I just finished the book "Crazy Love" (by Francis Chan) last night. As if the entire book wasn't enough, the last chapter truly struck me at the core of my heart. In previous chapters, Chan addressed the need for a radical change in the lives of Christ followers. The insight and own convictions he shared sparked hope and necessity for change in our complacent christian lives. However, this last bit grabbed ahold of my heart even more so. Here are a few excerpts from the last chapter:

(When referencing how we finish this book...) "We respond with words like Amen, Convicting sermon, Great book... and then are paralyzed as we try to decipher what God wants of our lives."

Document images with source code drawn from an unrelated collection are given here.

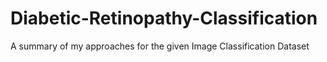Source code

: # Diabetic-Retinopathy-Classification
A summary of my approaches for the given Image Classification Dataset
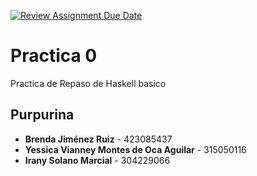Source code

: [![Review Assignment Due Date](https://classroom.github.com/assets/deadline-readme-button-22041afd0340ce965d47ae6ef1cefeee28c7c493a6346c4f15d667ab976d596c.svg)](https://classroom.github.com/a/uUeGHGGC)
# Practica 0
Practica de Repaso de Haskell basico
## Purpurina
- **Brenda Jiménez Ruiz** - 423085437
- **Yessica Vianney Montes de Oca Aguilar** - 315050116
- **Irany Solano Marcial** - 304229066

"We need to discover for ourselves how to live this day in faithful surrender to God as we 'continue to work out [our] salvation with fear and trembling' (Phil. 2:12)."

"Memories are wonderful, but do you live differently because of them?"

"Never make a principle out of your experience; let God be as original with other people as He is with you."

"...put [yourself] in situations that scare [you] and require God to come through."

"It means I put every hope in God's fidelity to His promises."

What have I done with what God has given me? How do I rely on Him throughout each day? If my list is short, should I not change my life in a way that requires that reliance and trust? So often I let God open incredible opportunities in my life and then I grab at them and run selfishly in them...when I get in a bind through the journey, I get frustrated and turn to God once again. Who am I to taint an opportunity so delicately laid out by the Lord with my own plans? Is it not my heart's desire to have Him lead? An example I think of is furthering my education. As I read through my process of getting to this point in my first semester of grad school, I saw the blatant hand of God presenting this passion and opportunity. I have now taken it into my own hands and am making plans to move to a different school, pay for classes, etc. without anyone's influence but my own. How much more beautiful the process would be if I allowed God to play a role amidst the process...not just the beginning and the end. It's my desire to do so.

Within this chapter it also talks about how so many people are waiting to find their purpose in life and waiting for a calling from God. As they do so, they are sitting in front of the TV, going out with friends, taking trips, etc. Was God telling them to do that? No. This is NOT to say that any of those things are bad, only to point out that we are so very slow in engaging in being a servant of Christ as we are quick to rationalize the other acts and priorities our lives hold as we wait for God to speak in our lives.

I had an incredible conversation with my grandparents as I drove the windy roads home yesterday. Their wisdom, discernment, honesty, and vulnerability opens my heart in a way that few others have the ability to do. We spoke of the past as a whole and the role it plays and should play in each of our lives. When it says "Memories are wonderful, but do you live differently because of them?" I thought of our conversation. We can't live in our memories, neither good nor bad. We have to live because of them, in spite of them, refined by them. Recognize the purpose of the past experience and memories and live it. Reliving the memory, either good or bad, robs your heart and days of growth.

If you are desperate for a final summer read, pick up this book. It's a bit radical and will leave you possibly defensive and uncomfortable, but it demands your heart to be fully, wholly, and diligently...day after day...to be placed in the hands of Christ.